I hear this question all the time. In fact, my Rambo-Kitty avatar is partially inspired by the question. Anyway, today I was reading an article about the debate between Sam Harris and Rick Warren, and was struck by Warren’s statement, “I’ve never met an atheist who wasn’t angry.”
My first reaction was denial. Many atheists, myself included, are happy most of the time. My atheist friends are great fun to hang out with. We laugh and joke and drink beer, and hardly ever mention religion.
My second reaction, I confess, was anger. How dishonest of him to try to discount atheism by labeling us all as angry malcontents! This is exactly why people like him make me angry!

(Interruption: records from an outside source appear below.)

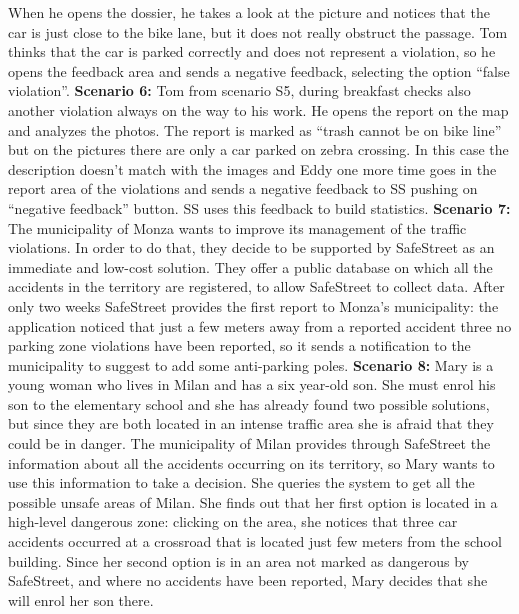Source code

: \documentclass[../RASD.tex]{subfiles}
\begin{document}
                When he opens the dossier, he takes a look at the picture and notices that the car is just close to the bike lane,
                but it does not really obstruct the passage.
                Tom thinks that the car is parked correctly and does not represent a violation, so he opens the feedback area and sends a negative feedback,
                selecting the option “false violation”.
                \newline
                \newline
                \textbf{Scenario 6:} Tom from scenario S5, during breakfast checks also another violation always on the way to his work.
                 He opens the report on the map and analyzes the photos.
                 The report is marked as “trash cannot be on bike line” but on the pictures there are only a car parked on zebra crossing.
                 In this case the description doesn’t match with the images and Eddy one more time goes in the report area of the violations and sends
                 a negative feedback to SS pushing on “negative feedback” button.
                 SS uses this feedback to build statistics.
                \newline
                \newline
                \textbf{Scenario 7:} The municipality of Monza wants to improve its management of the traffic violations.
                In order to do that, they decide to be supported by SafeStreet as an immediate and low-cost solution.
                They offer a public database on which all the accidents in the territory are registered, to allow SafeStreet to collect data.
                After only two weeks SafeStreet provides the first report to Monza’s municipality: the application noticed that just a few meters away
                from a reported accident three no parking zone violations have been reported, so it sends a notification to the municipality
                to suggest to add some anti-parking poles.
                \newline
                \newline
                \textbf{Scenario 8:} Mary is a young woman who lives in Milan and has a six year-old son.
                She must enrol his son to the elementary school and she has already found two possible solutions, but since they are both
                located in an intense traffic area she is afraid that they could be in danger.
                The municipality of Milan provides through SafeStreet the information about all the accidents occurring on its territory,
                so Mary wants to use this information to take a decision.
                She queries the system to get all the possible unsafe areas of Milan.
                She finds out that her first option is located in a high-level dangerous zone: clicking on the area, she notices that three car accidents
                occurred at a crossroad that is located just few meters from the school building.
                Since her second option is in an area not marked as dangerous by SafeStreet, and where no accidents have been reported,
                Mary decides that she will enrol her son there.
\end{document}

That’s when it hit me, square in the forehead. He’s not being dishonest. I don’t doubt that every atheist he’s met has been angry. If I met him, he’d almost certainly make me angry, too. That’s just it! HE makes atheists angry, so they’re all angry around him. So, I forgive him for thinking that all atheists are angry. I understand how he made the mistake.
Anyway, I’d like to reflect on “Atheist Anger” for a few minutes, and ask a couple of questions.
First, why is it a bad thing to be angry? The suffragists were quite angry, and for good reason. New Zealand had granted women equal voting rights in 1893, and America, supposedly the land of equality, was violently opposed to the idea twenty years later. There are still plenty of women who are angry because women make less money doing the same jobs as men in many industries, and women are often not even considered for promotions when they’re equally (or better) qualified for the position. Are they wrong for being angry? Should they just sit quietly and wait for men to realize the error of their ways? Some people think so. I’ve noticed that the majority of them are men.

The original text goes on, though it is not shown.